▸ **Assigned task**:
Could you copy each line of the entries that contains "github"?

Data excerpts
____________
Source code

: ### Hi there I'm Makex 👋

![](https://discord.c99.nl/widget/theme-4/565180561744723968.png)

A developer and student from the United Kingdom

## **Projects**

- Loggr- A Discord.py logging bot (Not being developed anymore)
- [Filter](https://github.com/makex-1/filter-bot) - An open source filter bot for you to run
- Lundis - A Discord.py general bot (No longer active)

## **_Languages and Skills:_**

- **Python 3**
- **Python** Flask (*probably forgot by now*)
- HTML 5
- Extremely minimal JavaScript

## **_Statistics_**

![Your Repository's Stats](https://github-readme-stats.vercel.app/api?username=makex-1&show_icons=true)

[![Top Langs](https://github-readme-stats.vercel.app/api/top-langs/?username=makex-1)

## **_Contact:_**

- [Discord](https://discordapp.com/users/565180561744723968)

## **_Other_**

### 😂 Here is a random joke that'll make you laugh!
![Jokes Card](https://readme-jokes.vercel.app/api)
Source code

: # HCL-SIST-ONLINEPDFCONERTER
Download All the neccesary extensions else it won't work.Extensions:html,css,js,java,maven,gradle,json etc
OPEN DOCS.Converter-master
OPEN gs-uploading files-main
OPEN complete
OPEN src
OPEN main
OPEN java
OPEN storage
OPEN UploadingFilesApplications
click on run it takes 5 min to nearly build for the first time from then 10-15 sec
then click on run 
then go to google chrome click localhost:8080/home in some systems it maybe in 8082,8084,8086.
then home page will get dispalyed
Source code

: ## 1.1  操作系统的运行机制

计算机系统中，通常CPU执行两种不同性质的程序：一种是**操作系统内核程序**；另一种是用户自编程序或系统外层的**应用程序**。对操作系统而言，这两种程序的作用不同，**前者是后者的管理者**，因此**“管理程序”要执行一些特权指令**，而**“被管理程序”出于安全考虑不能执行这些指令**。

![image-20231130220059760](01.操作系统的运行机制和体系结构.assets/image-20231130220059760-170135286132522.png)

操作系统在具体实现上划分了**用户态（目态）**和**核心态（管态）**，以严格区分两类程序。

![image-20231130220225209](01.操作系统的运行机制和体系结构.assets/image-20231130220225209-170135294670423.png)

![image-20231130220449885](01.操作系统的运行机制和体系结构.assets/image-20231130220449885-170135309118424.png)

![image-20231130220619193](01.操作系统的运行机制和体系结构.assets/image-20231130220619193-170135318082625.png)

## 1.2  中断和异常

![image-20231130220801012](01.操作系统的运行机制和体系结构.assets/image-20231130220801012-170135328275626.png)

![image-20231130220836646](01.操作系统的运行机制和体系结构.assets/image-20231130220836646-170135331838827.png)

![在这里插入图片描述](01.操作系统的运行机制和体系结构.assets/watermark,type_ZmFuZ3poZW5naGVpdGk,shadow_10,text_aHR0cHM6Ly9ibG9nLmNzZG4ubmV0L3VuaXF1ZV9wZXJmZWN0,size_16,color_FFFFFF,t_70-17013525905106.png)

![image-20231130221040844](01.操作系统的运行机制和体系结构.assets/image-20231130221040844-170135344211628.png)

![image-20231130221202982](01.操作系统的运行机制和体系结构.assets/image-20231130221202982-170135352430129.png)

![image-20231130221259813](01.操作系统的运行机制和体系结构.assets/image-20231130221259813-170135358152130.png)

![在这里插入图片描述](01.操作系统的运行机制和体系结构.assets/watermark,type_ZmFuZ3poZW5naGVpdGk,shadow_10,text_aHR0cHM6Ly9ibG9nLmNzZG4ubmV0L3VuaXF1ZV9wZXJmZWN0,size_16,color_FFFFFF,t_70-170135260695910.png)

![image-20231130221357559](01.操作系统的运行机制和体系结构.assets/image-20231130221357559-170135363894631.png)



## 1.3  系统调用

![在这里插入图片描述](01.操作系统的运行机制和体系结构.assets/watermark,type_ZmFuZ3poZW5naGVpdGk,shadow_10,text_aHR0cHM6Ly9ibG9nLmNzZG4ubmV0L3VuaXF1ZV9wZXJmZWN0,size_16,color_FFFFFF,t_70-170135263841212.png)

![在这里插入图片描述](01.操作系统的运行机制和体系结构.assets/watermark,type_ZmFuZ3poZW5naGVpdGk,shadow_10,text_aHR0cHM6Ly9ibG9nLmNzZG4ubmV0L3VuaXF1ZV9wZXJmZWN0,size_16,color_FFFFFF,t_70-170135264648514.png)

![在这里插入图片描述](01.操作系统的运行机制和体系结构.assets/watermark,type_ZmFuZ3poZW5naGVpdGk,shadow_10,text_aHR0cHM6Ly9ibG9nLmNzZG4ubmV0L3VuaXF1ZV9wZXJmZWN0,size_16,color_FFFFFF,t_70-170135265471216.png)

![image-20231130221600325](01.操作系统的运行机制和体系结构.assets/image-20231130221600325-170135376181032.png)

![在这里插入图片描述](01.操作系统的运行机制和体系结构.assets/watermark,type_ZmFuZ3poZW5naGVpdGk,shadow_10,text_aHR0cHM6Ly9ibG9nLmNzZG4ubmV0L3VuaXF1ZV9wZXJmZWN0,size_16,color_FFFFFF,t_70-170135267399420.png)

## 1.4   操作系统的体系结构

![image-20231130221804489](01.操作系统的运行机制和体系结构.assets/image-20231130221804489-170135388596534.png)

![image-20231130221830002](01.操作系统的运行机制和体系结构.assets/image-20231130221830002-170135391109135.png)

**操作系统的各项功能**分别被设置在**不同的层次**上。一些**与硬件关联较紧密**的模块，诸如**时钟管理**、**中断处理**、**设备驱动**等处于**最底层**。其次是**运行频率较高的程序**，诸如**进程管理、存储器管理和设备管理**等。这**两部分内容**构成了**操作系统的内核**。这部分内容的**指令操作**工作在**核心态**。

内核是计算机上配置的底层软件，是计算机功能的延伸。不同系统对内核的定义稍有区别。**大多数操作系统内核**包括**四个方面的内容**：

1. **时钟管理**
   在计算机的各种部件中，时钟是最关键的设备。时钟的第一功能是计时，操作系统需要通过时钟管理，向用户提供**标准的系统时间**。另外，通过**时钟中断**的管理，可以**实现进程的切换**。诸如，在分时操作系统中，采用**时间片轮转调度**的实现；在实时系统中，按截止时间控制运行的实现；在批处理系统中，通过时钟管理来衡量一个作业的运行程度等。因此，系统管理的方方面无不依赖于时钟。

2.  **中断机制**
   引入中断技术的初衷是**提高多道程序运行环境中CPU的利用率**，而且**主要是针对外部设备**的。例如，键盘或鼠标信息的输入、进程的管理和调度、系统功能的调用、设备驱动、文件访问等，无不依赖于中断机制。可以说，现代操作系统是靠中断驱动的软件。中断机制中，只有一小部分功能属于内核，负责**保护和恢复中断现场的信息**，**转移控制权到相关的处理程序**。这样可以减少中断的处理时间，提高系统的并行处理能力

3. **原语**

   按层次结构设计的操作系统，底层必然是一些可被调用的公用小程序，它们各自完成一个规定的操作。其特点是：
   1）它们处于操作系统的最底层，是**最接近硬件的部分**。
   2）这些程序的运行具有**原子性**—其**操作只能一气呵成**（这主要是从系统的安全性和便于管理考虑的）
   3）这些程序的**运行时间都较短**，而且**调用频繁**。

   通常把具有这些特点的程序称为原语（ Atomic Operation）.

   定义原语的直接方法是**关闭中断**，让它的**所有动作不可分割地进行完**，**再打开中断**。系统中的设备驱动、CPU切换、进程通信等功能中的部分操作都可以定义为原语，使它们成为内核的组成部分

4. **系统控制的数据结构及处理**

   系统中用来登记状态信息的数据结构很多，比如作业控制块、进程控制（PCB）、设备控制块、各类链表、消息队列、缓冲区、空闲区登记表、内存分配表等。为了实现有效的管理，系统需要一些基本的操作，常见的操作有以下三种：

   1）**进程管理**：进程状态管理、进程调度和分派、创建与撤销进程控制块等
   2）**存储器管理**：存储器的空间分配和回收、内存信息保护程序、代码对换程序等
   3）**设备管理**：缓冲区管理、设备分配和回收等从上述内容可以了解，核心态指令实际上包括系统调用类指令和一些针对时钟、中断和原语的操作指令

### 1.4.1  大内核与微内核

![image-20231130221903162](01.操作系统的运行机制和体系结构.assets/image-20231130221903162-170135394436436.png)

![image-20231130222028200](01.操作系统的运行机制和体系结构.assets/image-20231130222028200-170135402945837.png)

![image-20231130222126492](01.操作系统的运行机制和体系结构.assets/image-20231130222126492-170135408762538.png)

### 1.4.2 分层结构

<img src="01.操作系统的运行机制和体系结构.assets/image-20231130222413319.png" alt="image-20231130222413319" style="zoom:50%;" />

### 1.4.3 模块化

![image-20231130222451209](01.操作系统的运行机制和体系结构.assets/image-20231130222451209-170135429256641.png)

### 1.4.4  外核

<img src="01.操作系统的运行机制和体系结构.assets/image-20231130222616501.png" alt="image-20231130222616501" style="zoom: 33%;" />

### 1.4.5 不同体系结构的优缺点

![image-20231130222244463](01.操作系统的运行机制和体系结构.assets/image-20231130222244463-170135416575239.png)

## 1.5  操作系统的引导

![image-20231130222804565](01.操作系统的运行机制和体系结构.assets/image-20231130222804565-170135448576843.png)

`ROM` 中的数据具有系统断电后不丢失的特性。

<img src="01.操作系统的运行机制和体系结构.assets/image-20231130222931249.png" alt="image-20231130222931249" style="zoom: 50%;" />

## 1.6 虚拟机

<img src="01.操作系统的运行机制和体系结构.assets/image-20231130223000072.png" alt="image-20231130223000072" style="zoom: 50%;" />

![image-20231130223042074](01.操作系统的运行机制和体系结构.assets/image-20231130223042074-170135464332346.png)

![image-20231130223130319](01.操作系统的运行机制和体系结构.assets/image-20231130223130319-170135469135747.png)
____________
▸ **Written response**:
- [Filter](https://github.com/makex-1/filter-bot) - An open source filter bot for you to run
![Your Repository's Stats](https://github-readme-stats.vercel.app/api?username=makex-1&show_icons=true)
[![Top Langs](https://github-readme-stats.vercel.app/api/top-langs/?username=makex-1)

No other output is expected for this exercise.